Famine Museum Opens
The new National Famine Museum at Strokestown Park House and Gardens in Co. Roscommon has been officially opened by the Minister for Tourism, Culture, Arts, Gaeltacht, Sport and Media, Catherine Martin.
The new Museum, which has been developed by the Irish Heritage Trust in partnership with Fáilte Ireland and owners of the property Westward Holdings, is a best-in-class visitor experience that will be internationally recognised as the main interpreter of the pivotal event in Ireland’s History, The Great Famine.
Fáilte Ireland’s grant of €3.9million is one of the largest ever investments in a visitor attraction in Ireland’s Hidden Heartlands. According to Fáilte Ireland’s analysis, The National Famine Museum at Strokestown Park House and Gardens is expected to attract 115,000 visitors annually, generating an additional €25 million for the local economy within ten years of opening post investment.
Following the investment, The National Famine Museum at Strokestown will provide 26 jobs (directly employed in full-time, seasonal and part-time jobs), and this investment will also indirectly lead to a further 65 sustainable jobs within the wider tourism sector and economy over the next 10 years.
The museum includes a world-class multimedia exhibition designed to tell the story of the Famine through the personal tragedies of the tenants on the Strokestown estate and of their landlords, the once prosperous Pakenham Mahon family.
The redevelopment work includes the creation of a new visitor centre, a bright new destination café showcasing local produce and a new retail space within the visitor centre. The vaulted stone stables have also been converted into a boutique new space to host cultural events and ceremonies. While greatly improving the visitor experience of Strokestown Park, the new developments are also designed to allow new revenue streams to secure the long-term financial sustainability of the historic property.
Speaking at the official launch of the museum, Minister Catherine Martin said:
“It is my pleasure to officially open the new National Famine Museum here at Strokestown Park today. This significant new museum and visitor experience re-tells the story of the famine in a captivating way and is expected to attract 115,000 visitors annually by its tenth year of operation, driving tourism in Ireland’s Hidden Heartlands. The National Famine Museum is an important addition to the visitor experience, both locally and nationally, and will serve to engage and educate visitors from at home and abroad and preserve the stories of The Great Irish Famine.”
Paul Kelly, CEO of Fáilte Ireland, added:
“Fáilte Ireland is committed to developing unique visitor experiences in regional areas, and our investment of €3.9 million in the National Famine Museum will generate €25 million in economic benefits for Roscommon and the wider Ireland’s Hidden Heartlands region, as well as supporting the creation of 65 jobs in the area over the next 10 years.
"Following this development, in partnership with the Irish Heritage Trust and Westward Holdings, The National Famine Museum is now a key visitor experience in Ireland’s Hidden Heartlands and will encourage domestic and international visitors to come and explore Roscommon and the surrounding area, generating significant economic benefits for the local community.”

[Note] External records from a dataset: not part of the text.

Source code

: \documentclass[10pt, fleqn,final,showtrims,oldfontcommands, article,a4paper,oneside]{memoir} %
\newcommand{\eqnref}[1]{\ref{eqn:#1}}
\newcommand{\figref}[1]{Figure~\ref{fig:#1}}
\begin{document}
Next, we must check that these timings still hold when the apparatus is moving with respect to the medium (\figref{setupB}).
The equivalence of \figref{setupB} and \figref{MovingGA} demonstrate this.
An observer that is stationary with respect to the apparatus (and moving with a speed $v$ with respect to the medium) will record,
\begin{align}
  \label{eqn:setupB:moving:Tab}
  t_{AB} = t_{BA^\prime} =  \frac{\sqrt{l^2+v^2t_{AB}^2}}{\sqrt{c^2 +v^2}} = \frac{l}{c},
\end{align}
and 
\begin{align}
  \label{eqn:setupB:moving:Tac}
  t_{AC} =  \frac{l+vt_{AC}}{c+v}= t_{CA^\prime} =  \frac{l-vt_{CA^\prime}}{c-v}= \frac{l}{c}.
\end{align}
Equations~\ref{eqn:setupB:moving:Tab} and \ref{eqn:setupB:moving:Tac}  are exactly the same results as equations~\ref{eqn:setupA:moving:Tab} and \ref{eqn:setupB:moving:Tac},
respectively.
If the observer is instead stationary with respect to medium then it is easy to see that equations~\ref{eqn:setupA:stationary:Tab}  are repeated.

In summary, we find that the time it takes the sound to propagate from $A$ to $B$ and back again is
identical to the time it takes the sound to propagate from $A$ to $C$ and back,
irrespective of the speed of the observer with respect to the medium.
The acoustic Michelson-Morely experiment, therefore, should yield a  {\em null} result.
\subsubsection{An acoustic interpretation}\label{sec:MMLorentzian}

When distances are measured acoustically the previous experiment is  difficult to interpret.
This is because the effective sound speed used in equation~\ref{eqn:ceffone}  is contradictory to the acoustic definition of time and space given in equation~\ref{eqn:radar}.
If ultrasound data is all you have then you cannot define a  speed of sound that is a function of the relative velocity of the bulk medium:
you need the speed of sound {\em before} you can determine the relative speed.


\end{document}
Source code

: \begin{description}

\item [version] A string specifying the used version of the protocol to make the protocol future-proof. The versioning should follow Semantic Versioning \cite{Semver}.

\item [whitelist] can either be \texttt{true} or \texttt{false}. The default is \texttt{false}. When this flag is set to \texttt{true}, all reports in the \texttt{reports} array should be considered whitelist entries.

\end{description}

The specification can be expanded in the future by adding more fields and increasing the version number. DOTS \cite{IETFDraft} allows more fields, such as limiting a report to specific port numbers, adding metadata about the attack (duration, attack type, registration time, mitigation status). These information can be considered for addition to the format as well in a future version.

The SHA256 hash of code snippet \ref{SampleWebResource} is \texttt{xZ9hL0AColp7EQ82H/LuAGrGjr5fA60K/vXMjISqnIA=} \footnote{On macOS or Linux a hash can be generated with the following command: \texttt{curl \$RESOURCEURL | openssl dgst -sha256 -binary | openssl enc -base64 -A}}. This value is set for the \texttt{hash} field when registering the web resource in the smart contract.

Important conservation works to the Palladian Mansion have also been completed to ensure this important 200-year-old heritage site will be preserved for future generations. Artefacts and documents from Strokestown’s extensive archive, which is home to the largest collection of material relating to the Great Famine, are showcased throughout the new museum including the Cloonahee Petition.
Standing alongside the new Museum, Strokestown Park House is a uniquely authentic and evocative experience, one of the only remaining historic properties in Ireland to retain its original features and collections. The Palladian Mansion is packed with the personal items of the Pakenham Mahon family and has been carefully preserved like a time capsule to show what life for the landed gentry was really like, and the eventual decline of the great country house in Ireland.
The National Famine Museum also acts as the start and/or end point of the historical National Famine Way, a walking and cycling trail following in the footsteps of the 1,490 people who were forced to emigrate from the Strokestown Estate in 1847. The trail links Strokestown with Dublin across the flat and well-surfaced paths along the Royal Canal.
The National Famine Museum | Strokestown Park is open 7 days per week / 360 days of the year, and tickets can be pre-booked online. To visit all three attractions at Strokestown Park will take 3 to 4 hours. Members of the Irish Heritage Trust get free access.